### Supplied records
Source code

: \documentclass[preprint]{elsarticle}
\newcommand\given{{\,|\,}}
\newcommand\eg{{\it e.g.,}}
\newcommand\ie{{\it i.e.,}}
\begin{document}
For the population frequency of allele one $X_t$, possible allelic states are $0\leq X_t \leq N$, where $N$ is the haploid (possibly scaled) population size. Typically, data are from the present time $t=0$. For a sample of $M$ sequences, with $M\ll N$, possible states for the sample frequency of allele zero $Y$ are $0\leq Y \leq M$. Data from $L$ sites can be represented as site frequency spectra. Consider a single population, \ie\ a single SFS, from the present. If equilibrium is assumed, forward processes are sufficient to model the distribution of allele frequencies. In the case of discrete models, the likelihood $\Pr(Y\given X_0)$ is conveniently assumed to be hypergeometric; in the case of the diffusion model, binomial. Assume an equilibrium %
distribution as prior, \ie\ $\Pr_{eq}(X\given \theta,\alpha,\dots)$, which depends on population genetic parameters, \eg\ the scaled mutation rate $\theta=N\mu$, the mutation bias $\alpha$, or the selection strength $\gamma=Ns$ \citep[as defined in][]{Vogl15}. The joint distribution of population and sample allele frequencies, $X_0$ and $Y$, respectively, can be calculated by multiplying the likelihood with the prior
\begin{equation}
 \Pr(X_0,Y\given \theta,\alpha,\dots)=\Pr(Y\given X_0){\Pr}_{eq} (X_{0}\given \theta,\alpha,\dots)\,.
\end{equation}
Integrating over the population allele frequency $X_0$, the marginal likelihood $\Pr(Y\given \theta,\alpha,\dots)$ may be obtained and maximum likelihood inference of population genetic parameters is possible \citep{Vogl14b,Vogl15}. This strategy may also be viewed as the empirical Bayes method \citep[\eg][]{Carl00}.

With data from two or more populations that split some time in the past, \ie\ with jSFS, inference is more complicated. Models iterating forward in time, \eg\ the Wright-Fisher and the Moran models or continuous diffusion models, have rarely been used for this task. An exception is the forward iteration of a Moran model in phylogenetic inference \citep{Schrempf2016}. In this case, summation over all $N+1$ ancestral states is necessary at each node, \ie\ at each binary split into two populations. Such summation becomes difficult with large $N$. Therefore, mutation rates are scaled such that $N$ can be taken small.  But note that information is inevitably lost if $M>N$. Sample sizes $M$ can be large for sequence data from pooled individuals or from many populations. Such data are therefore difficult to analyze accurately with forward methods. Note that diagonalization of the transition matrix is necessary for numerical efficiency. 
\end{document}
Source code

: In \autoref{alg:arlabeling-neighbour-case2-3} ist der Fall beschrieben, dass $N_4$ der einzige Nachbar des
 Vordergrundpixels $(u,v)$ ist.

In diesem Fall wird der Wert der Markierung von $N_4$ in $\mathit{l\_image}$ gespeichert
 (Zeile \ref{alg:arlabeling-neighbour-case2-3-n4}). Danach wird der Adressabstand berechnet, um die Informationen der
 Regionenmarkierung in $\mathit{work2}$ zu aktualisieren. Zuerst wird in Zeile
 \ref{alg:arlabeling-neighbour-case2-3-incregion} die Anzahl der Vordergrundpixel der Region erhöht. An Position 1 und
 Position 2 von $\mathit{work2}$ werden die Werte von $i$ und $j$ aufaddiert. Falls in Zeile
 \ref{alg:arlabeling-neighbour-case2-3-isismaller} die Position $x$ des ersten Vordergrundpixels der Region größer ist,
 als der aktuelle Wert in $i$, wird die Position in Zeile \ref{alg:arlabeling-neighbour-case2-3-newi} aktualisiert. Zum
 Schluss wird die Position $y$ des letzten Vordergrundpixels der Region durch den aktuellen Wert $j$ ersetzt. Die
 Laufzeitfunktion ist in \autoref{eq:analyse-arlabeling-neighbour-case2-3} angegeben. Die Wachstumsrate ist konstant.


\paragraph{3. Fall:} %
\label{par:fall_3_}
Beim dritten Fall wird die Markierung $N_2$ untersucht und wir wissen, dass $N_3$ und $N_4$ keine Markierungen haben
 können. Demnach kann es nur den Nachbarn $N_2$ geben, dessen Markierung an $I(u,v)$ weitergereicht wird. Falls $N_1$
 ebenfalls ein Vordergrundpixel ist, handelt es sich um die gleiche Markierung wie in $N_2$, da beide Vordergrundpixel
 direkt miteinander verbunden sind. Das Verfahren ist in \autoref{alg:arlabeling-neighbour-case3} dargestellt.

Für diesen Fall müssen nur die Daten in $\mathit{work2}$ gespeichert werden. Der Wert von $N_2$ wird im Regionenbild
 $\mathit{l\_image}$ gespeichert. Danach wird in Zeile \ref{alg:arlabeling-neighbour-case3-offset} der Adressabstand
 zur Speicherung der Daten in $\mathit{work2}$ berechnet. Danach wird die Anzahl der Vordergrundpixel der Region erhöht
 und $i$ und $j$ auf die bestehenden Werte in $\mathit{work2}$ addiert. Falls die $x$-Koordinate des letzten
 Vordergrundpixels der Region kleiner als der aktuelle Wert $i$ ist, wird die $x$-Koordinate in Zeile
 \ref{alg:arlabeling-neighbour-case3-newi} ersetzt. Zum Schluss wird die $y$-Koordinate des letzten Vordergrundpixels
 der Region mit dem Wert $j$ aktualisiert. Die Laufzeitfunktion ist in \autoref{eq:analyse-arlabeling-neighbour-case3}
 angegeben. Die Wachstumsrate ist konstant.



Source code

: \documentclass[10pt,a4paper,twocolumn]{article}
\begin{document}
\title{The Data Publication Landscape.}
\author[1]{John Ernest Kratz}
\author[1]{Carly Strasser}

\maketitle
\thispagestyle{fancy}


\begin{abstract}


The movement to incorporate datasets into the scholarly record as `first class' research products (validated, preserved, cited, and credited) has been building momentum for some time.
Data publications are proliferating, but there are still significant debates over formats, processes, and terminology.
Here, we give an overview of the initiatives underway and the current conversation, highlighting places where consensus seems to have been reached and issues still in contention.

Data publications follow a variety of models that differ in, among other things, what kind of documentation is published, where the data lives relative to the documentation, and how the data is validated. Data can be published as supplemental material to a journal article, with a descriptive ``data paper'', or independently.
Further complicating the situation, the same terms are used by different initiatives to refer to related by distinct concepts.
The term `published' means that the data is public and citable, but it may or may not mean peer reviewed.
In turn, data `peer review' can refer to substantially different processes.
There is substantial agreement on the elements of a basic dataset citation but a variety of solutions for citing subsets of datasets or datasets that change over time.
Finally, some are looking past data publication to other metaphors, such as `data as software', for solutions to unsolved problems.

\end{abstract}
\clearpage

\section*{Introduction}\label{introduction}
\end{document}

### To do
Say how many lines in the data hold the string "given", and say nothing else.

### Result for this task
5